BEGIN

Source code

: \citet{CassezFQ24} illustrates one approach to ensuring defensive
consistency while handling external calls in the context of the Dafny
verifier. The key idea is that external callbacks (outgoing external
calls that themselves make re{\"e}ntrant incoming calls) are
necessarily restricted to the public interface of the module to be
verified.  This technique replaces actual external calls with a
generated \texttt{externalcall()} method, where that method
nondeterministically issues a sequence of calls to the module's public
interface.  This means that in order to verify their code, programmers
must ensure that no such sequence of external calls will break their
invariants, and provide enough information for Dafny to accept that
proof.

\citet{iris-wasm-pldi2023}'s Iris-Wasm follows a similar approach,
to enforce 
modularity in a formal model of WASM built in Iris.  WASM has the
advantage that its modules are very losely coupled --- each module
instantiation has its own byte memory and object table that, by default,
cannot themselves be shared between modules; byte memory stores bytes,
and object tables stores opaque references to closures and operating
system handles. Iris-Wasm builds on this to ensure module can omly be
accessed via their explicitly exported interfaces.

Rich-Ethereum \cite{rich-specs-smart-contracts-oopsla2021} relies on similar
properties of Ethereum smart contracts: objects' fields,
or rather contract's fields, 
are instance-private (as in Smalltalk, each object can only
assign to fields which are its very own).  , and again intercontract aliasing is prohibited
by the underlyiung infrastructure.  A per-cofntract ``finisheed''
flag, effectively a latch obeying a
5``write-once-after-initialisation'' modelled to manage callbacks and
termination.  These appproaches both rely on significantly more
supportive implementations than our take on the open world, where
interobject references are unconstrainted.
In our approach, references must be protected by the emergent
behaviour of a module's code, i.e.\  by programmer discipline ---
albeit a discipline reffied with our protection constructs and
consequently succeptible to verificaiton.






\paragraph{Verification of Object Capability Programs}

END

PROBLEM TO SOLVE: Copy task for the entries above: every line with the string "modules".

SOLUTION TO THE PROBLEM:
advantage that its modules are very losely coupled --- each module
cannot themselves be shared between modules; byte memory stores bytes,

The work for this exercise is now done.